### Exercise
Write only how many lines in this data include "current".

★ ★ ★ ★ ★

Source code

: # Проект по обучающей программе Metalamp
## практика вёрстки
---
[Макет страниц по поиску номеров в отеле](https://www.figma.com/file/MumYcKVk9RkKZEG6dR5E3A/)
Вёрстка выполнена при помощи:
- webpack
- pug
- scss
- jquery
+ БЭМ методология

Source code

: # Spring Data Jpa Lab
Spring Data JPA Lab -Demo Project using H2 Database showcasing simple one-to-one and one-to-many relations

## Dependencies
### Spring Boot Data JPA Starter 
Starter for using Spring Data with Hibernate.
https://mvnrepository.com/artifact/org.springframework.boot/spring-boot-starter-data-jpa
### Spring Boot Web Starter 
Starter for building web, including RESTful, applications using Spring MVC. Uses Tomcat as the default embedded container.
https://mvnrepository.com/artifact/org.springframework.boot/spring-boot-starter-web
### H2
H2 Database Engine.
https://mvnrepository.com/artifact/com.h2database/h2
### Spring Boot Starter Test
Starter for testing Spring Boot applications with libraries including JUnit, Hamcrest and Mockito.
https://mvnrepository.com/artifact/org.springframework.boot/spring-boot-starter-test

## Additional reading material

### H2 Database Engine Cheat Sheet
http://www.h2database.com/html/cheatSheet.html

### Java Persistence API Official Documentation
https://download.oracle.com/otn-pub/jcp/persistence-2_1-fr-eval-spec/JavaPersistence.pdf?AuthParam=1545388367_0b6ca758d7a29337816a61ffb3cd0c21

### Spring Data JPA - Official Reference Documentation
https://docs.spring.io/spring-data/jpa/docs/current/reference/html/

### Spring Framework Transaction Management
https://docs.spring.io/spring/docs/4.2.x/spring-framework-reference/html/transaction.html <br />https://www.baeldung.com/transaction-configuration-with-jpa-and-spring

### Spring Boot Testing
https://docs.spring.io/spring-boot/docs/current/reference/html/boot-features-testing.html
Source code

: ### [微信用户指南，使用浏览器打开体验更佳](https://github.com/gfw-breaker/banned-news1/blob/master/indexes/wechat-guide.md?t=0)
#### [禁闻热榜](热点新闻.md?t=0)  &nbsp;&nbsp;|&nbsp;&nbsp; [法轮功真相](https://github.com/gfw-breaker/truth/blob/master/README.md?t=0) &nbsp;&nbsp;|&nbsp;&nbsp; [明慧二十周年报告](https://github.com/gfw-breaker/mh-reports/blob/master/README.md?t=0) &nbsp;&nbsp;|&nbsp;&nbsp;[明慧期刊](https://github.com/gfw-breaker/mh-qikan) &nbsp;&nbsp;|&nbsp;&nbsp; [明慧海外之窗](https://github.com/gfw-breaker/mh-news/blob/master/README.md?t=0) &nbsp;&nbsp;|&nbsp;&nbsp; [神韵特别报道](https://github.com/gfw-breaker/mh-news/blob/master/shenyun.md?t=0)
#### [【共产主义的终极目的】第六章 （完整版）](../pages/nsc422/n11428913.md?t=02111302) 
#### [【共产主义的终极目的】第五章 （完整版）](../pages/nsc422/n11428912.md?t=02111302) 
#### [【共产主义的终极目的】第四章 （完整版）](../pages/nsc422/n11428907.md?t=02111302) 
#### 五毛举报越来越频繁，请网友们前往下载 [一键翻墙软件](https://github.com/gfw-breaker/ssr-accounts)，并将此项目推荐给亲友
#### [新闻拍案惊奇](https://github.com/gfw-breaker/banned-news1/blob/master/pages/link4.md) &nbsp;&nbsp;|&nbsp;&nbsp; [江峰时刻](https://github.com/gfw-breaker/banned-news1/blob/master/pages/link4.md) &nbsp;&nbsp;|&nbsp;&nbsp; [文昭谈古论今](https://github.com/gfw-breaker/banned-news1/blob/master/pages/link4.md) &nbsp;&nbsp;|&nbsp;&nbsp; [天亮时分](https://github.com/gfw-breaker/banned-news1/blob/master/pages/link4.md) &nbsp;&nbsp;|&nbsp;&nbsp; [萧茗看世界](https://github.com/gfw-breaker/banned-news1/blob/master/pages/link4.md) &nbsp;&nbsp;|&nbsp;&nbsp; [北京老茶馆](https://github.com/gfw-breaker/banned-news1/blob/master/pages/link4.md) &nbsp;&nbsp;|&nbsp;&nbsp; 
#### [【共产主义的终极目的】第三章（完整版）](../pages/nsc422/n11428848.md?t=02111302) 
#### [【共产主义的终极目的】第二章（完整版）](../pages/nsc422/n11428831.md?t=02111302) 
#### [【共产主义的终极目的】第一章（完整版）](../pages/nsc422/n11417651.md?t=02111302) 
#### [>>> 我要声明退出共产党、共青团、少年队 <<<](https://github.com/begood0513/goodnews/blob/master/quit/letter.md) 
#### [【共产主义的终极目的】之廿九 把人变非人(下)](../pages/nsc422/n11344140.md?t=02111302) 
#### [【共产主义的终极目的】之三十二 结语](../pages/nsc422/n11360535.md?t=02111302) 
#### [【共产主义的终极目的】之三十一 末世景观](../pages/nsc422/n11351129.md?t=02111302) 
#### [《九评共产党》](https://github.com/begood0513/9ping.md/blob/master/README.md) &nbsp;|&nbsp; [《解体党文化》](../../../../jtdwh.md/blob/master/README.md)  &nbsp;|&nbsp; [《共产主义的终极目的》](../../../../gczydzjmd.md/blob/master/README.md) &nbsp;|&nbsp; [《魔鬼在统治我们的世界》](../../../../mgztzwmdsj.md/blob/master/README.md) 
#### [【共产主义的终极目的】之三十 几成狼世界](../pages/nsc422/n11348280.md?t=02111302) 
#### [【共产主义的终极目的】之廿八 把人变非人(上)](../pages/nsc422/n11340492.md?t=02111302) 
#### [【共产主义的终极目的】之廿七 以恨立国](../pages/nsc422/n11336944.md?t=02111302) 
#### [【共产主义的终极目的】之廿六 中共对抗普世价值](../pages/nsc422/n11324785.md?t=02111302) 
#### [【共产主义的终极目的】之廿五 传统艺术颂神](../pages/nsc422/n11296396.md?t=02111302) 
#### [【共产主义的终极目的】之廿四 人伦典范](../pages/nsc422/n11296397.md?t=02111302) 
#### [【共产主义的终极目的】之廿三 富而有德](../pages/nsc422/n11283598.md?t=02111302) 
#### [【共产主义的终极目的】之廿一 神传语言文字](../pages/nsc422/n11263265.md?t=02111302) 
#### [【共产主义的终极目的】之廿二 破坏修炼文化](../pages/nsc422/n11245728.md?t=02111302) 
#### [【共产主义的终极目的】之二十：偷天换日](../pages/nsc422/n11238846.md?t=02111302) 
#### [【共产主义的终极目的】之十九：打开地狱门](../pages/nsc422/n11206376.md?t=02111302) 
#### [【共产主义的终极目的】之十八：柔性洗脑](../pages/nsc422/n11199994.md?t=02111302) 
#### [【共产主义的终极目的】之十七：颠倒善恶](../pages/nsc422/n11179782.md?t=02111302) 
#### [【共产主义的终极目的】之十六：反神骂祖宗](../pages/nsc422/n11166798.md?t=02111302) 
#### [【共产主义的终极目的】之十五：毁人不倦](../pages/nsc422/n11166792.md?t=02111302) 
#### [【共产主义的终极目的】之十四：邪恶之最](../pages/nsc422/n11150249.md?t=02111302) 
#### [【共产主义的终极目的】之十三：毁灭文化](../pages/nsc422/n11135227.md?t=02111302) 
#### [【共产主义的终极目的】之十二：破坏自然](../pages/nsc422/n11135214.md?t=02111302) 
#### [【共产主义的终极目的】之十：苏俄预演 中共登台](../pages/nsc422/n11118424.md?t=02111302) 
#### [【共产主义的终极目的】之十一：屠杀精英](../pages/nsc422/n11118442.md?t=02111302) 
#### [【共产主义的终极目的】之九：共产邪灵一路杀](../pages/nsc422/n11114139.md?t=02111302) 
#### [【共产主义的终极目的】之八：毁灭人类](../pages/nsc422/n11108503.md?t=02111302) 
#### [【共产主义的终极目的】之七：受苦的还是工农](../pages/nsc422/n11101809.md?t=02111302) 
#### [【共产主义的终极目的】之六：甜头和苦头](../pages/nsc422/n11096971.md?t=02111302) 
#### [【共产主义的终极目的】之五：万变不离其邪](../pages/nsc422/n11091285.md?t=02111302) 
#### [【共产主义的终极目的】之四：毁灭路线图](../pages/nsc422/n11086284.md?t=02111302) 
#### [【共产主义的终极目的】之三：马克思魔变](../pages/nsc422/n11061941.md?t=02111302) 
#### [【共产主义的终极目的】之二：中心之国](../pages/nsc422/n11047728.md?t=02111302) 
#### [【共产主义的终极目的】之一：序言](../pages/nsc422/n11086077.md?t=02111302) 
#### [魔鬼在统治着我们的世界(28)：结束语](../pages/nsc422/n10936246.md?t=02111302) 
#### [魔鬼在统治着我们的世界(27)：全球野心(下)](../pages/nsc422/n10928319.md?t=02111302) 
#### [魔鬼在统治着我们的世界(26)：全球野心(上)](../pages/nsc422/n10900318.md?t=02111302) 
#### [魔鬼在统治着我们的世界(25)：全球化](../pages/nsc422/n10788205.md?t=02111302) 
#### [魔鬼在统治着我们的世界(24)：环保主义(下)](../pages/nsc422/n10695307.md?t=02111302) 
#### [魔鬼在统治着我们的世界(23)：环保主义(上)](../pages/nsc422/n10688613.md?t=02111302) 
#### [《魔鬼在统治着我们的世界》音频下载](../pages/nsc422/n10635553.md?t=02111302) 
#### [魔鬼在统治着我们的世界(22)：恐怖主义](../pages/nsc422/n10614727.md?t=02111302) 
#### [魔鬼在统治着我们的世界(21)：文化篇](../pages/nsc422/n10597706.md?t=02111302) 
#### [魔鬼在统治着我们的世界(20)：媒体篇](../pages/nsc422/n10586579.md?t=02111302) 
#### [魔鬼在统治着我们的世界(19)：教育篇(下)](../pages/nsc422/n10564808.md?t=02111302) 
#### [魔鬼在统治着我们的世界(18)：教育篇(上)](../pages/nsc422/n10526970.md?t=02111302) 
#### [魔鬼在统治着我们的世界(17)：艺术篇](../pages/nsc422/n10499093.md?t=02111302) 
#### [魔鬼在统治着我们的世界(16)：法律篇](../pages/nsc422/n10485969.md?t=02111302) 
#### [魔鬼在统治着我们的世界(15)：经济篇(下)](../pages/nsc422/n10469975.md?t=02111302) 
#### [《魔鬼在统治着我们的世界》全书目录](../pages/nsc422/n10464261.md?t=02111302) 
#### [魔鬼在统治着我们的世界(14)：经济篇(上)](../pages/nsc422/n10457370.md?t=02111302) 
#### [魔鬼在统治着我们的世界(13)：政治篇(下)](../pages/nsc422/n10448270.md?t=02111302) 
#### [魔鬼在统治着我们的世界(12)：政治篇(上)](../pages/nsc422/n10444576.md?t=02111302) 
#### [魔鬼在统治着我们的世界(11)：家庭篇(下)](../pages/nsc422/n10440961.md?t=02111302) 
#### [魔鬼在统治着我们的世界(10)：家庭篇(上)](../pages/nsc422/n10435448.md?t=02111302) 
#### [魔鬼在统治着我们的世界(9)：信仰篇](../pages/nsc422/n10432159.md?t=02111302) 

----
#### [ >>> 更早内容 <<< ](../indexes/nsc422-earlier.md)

★ ★ ★ ★ ★

### Reply
2